Can I ask, just on the topic of not knowing when you started, is it true that when you were was it Hanging Garden, you finished your first draft and you still hadn't worked out who the killer was?

Speaker 3

Yeah? I mean this is often roughly the case. I'll be typing away and I'll put a nice, big capitalized note to myself, fix this letter, you know, And towards the end of the first draft of the Hanging Garden. I still didn't know who the killer was. And then I read the first draft. I sat and read it through and went, oh, hang on a minute, it must be you. So it was really this the beginning of the it was the second draft.

Speaker 2

I'm fascinated by that.
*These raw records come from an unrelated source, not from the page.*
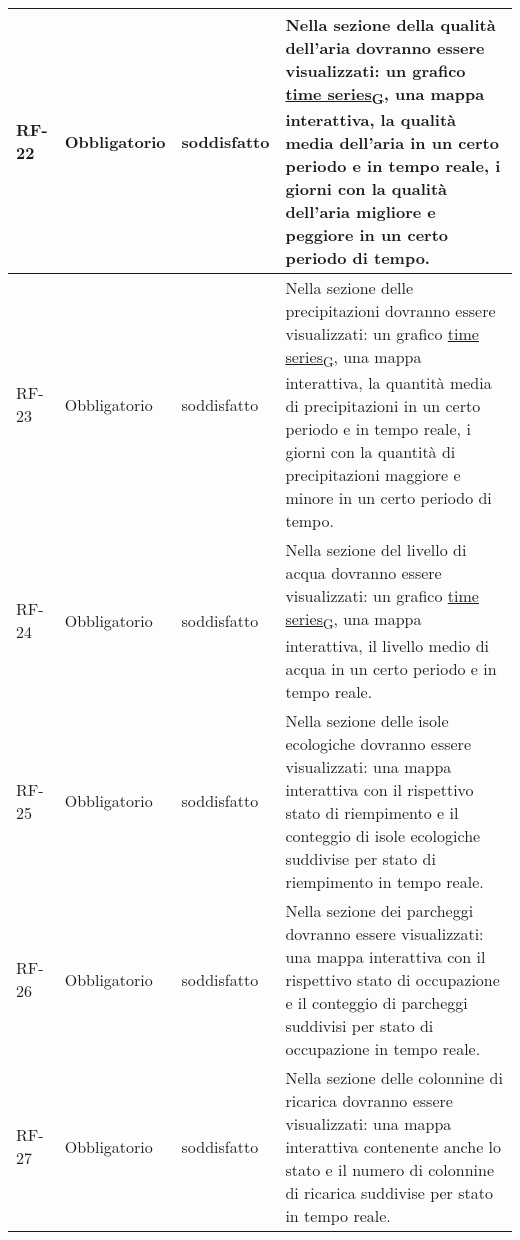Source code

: \begin{longtable}{|>{\centering\arraybackslash}m{}|>{\centering\arraybackslash}m{}|>{\centering\arraybackslash}m{}|>{\centering\arraybackslash}m{}|}
	\\\hline
	RF-22           & Obbligatorio        & soddisfatto                                                                                                           & Nella sezione della qualità dell'aria dovranno essere visualizzati: un grafico \href{https://7last.github.io/docs/pb/documentazione-interna/glossario\#time-series}{time series\textsubscript{G}}, una mappa interattiva, la qualità media dell'aria in un certo periodo e in tempo reale, i giorni con la qualità dell'aria migliore e peggiore in un certo periodo di tempo.
	\\\hline
	RF-23           & Obbligatorio        & soddisfatto                                                                                                           & Nella sezione delle precipitazioni dovranno essere visualizzati: un grafico \href{https://7last.github.io/docs/pb/documentazione-interna/glossario\#time-series}{time series\textsubscript{G}}, una mappa interattiva, la quantità media di precipitazioni in un certo periodo e in tempo reale, i giorni con la quantità di precipitazioni maggiore e minore in un certo periodo di tempo.
	\\\hline
	RF-24           & Obbligatorio        & soddisfatto                                                                                                           & Nella sezione del livello di acqua dovranno essere visualizzati: un grafico \href{https://7last.github.io/docs/pb/documentazione-interna/glossario\#time-series}{time series\textsubscript{G}}, una mappa interattiva, il livello medio di acqua in un certo periodo e in tempo reale.
	\\\hline
	RF-25           & Obbligatorio        & soddisfatto                                                                                                           & Nella sezione delle isole ecologiche dovranno essere visualizzati: una mappa interattiva con il rispettivo stato di riempimento e il conteggio di isole ecologiche suddivise per stato di riempimento in tempo reale.
	\\\hline
	RF-26           & Obbligatorio        & soddisfatto                                                                                                           & Nella sezione dei parcheggi dovranno essere visualizzati: una mappa interattiva con il rispettivo stato di occupazione e il conteggio di parcheggi suddivisi per stato di occupazione in tempo reale.
	\\\hline
	RF-27           & Obbligatorio        & soddisfatto                                                                                                           & Nella sezione delle colonnine di ricarica dovranno essere visualizzati: una mappa interattiva contenente anche lo stato e il numero di colonnine di ricarica suddivise per stato in tempo reale.

\end{longtable}

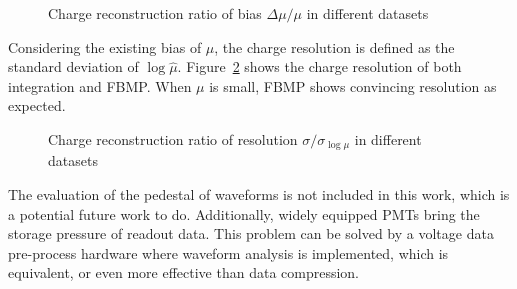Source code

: \begin{figure}[H]
    \centering
    \resizebox{\textwidth}{!}{}
    \caption{\label{fig:biasmu} Charge reconstruction ratio of bias $\Delta\mu/\mu$ in different datasets}
\end{figure}

Considering the existing bias of $\mu$, the charge resolution is defined as the standard deviation of $\log{\hat{\mu}}$. Figure~\ref{fig:deltamu} shows the charge resolution of both integration and FBMP. When $\mu$ is small, FBMP shows convincing resolution as expected. 

\begin{figure}[H]
    \centering
    \resizebox{\textwidth}{!}{}
    \caption{\label{fig:deltamu} Charge reconstruction ratio of resolution $\sigma/\sigma_{\log\mu}$ in different datasets}
\end{figure}


The evaluation of the pedestal of waveforms is not included in this work, which is a potential future work to do. Additionally, widely equipped PMTs bring the storage pressure of readout data. This problem can be solved by a voltage data pre-process hardware where waveform analysis is implemented, which is equivalent, or even more effective than data compression. 

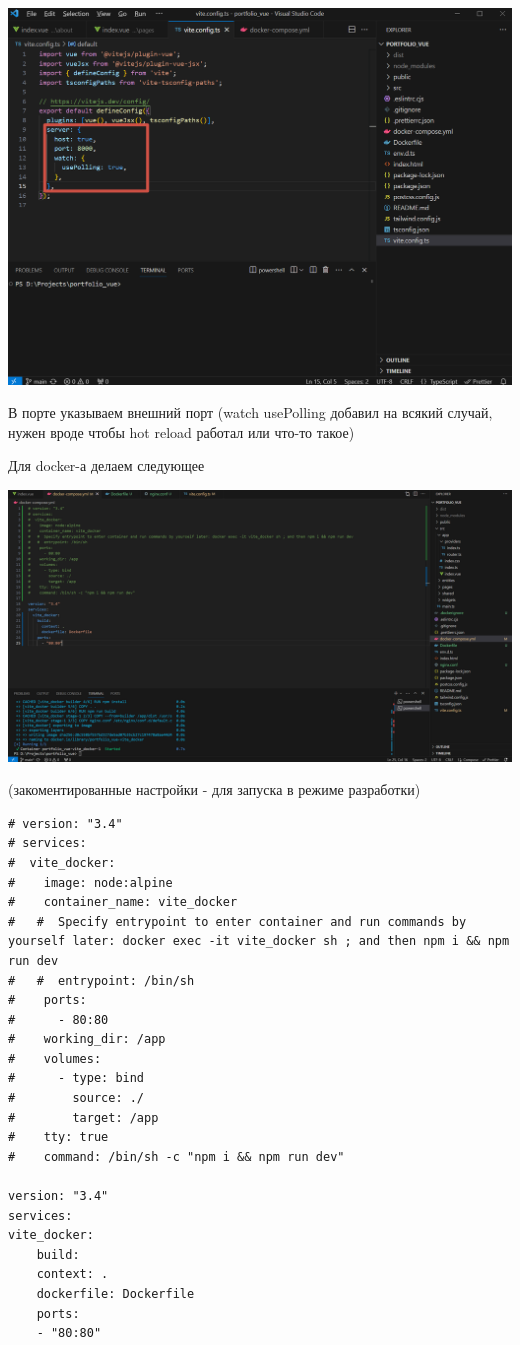 \documentclass[14pt, a4paper]{extarticle}
\begin{document}
\includegraphics*[width=0.8\linewidth]{img/2024-02-17-20-12-31.png}

В порте указываем внешний порт (watch usePolling добавил на всякий случай, нужен вроде чтобы hot reload работал или что-то такое)

Для docker-а делаем следующее

\includegraphics*[width=0.8\linewidth]{img/2024-02-18-15-19-07.png}

(закоментированные настройки - для запуска в режиме разработки)

\begin{lstlisting}
# version: "3.4"
# services:
#  vite_docker:
#    image: node:alpine
#    container_name: vite_docker
#   #  Specify entrypoint to enter container and run commands by yourself later: docker exec -it vite_docker sh ; and then npm i && npm run dev
#   #  entrypoint: /bin/sh
#    ports:
#      - 80:80
#    working_dir: /app
#    volumes:
#      - type: bind
#        source: ./
#        target: /app
#    tty: true
#    command: /bin/sh -c "npm i && npm run dev"

version: "3.4"
services:
vite_docker:
    build:
    context: .
    dockerfile: Dockerfile
    ports:
    - "80:80"
\end{lstlisting}
\end{document}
I'm in a book like The Hanging Garden where the themes and the crime are so deeply embedded in each other. You know, the ideas as you say that question about good and evil that permeates the series, those kind of binaries of the different sides of not just Rabist, but of all the characters in the crime. It seems remarkable to me that it's almost incidental who's responsible for the inciding incident.

Speaker 3

I don't think it's incidental. I think you've got a range of possible suspects and motives, and I wait for the book to tell me which one is most relevant or is going to be most surprising to the reader while still being credible. Yeah, I do trust to that. It's almost like the story is up there, swirling around, and it descends and decides I'm the person to write this story down and tell this story, and it will

tell me where to go. And almost always if I've got a fixed idea of where a book should go, the novel says differently. The novel says no, no, no. There was a what was let me think what was it? It was set in darkness, was going to be the first book of a trilogy within the series, and it would look at the formation of the Scottish Parliament. So in book one there would be a guy who is running to be a member of Parliament in the new

Scottish Parliament. In book two, the parliament is up and running. In book three the new building is complete and everything in there. So this character would be in all three books. He was dead by page fifty, and I didn't want that to happen. This was going to be a trilogy with this guy in it. But the book just said, this guy is extraneous, you know. And so I went, well, I've got yet another body, and I don't know who did it, you know. So I'll wait and hope that

the book will tell me. And every time I've gone along with the book's idea of what is going to make a more interesting story or a meteor story, the book has been correct.

Speaker 2

Has that always been approached to writing, or is that a trust in process that comes only with time and success and saying that it works for you.

Speaker 3

I mean, you know, I've tried teaching creative writing and I don't think it can be done. I mean, I think you can make a good writer better, but I don't think you can turn someone into a writer. I just I've always you know, I've always written, ever since I was a little kid. I've written stories and made stuff up for my own satisfaction and without thinking too

hard about the craft that comes later on. You know, the second and third draft is when you try and make elegant sentences, and you try and add some flesh to the bones of the characters and solidify the theme that you're trying to explore in the book. But the first draft is a ragged beast, very much so, which is why nobody sees it except me. And that's always worked for me. That has always worked. I know other

writers do it. I mean what my near neighbor as was in Edinburgh until I moved because I couldn't take the competition. Alexander McCall smith only writes one draft. That's it. It's not allowed to be edited, and it's you know, and he writes quick as well, and yet somehow it works. So everybody's different. But I found a way that worked for me quite early on, and I've stuck to it.

Speaker 2

I have to digress briefly. Your former neighbor alex Anna McCall smith wrote you into one of his books, So you're going to get revenge? Yeah, have him appeard.

Speaker 3

He's actually written me into more than one. He's sitting in my hot tub in Edinburgh when I used to have a hot tub. He had me getting hit by an arrow that was fired from some archers and the meadows. He had my books appear in the wind of a second hand bookshop. He's and every time he does it, I see revenge. Sandy is a dish served very cold.

Speaker 2

I look forward to that. I'm surprised in prison.

Speaker 3

Nemesis is coming. Shit, I should have done that.

Speaker 2

You mentioned the idea of the moment before this book being one of many possible finishing points for Reebis and the Rackenbach Falls idea, and one of the things that made that seem possible at the end of the last book was the death of Big jer Cafferty. And I'm sorry that's a spoiler for anyone who hasn't read it, but it's a book ago, it's time to catch up.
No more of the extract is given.